Johnny Depp ostatnio znalazł się pod ostrzałem z powodu kilku dość upartych komentarzy dotyczących anulowania kultury.
Podczas swojego występu na dorocznym Festiwalu Filmowym w San Sebastian Johnny Depp wprawił fanów w osłupienie, dzieląc się swoimi pasjonującymi przemyśleniami na temat kultury anulowania. W niedawnym artykule Deadline podkreślił twierdzenia Deppa, że ruch „zaszedł za daleko”. Aktor Piraci z Karaibów również podzielił się swoimi zastrzeżeniami co do tego, jak taki natychmiastowy osąd może wpłynąć na życie na całym świecie.
Po „odwołaniu” w przeszłości, Depp stwierdził: „Można to postrzegać jako wydarzenie w historii, które trwało bez względu na to, jak długo trwało, ta kultura anulowania, ten natychmiastowy pęd do osądu opartego na tym, co zasadniczo sprowadza się do zanieczyszczone powietrze, To jest tak daleko poza kontrolą, że mogę ci obiecać, że nikt nie jest bezpieczny. Ani jednego z was. Nikt nie wychodzi za te drzwi. Nikt nie jest bezpieczny.”
Depp kontynuował swoją tyradę, podkreślając, jak niewiele zajęło, aby ktoś został oznaczony jako „odwołany”. Podkreślił, że może to być spowodowane czymś tak małym jak „jedno zdanie”.
Następnie podzielił się: „Wystarczy jedno zdanie i nie ma już gruntu, dywan został pociągnięty.

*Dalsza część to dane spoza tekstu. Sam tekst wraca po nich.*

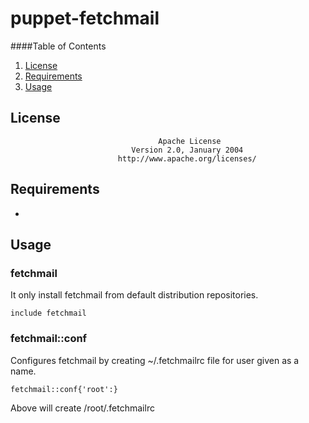 # puppet-fetchmail

####Table of Contents
1. [License](#license)
2. [Requirements](#requirements)
3. [Usage](#usage)

## License
```
                                 Apache License
                           Version 2.0, January 2004
                        http://www.apache.org/licenses/
```

## Requirements
* 

## Usage
### fetchmail
It only install fetchmail from default distribution repositories.

`include fetchmail`

### fetchmail::conf
Configures fetchmail by creating ~/.fetchmailrc file for user given as a name.
```
fetchmail::conf{'root':}
```
Above will create /root/.fetchmailrc
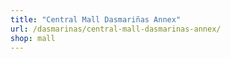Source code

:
 ```yaml
---
title: "Central Mall Dasmariñas Annex"
url: /dasmarinas/central-mall-dasmarinas-annex/
shop: mall
---
```

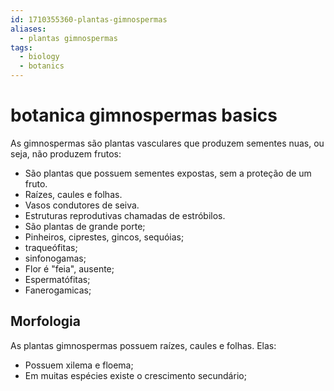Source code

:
 ```yaml
---
id: 1710355360-plantas-gimnospermas
aliases:
  - plantas gimnospermas
tags:
  - biology
  - botanics
---
```


# botanica gimnospermas basics

As gimnospermas são plantas vasculares que produzem sementes nuas, ou seja, não produzem frutos:

- São plantas que possuem sementes expostas, sem a proteção de um fruto.
- Raízes, caules e folhas.
- Vasos condutores de seiva.
- Estruturas reprodutivas chamadas de estróbilos.
- São plantas de grande porte;
- Pinheiros, ciprestes, gincos, sequóias;
- traqueófitas;
- sinfonogamas;
- Flor é "feia", ausente;
- Espermatófitas;
- Fanerogamicas;

## Morfologia

As plantas gimnospermas possuem raízes, caules e folhas. Elas:

- Possuem xilema e floema;
- Em muitas espécies existe o crescimento secundário;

Zdarzyło się to nie tylko mnie, zdarzyło się to wielu ludziom”. Dodał: „Takie rzeczy przydarzyły się kobietom, mężczyznom. Niestety w pewnym momencie zaczynają myśleć, że to normalne. Albo że to oni. Kiedy tak nie jest.”
Depp podsumował swoje oświadczenie błagając fanów i widzów, aby „wstawali, nie siadali”, gdy widzą, że niesprawiedliwość dotyka ukochaną osobę.
Po tym asertywnym przemówieniu wielu zabrało się do Twittera, aby zwalić aktora. Krytycy twierdzili, że jego opinie pochodzą z „przywileju”.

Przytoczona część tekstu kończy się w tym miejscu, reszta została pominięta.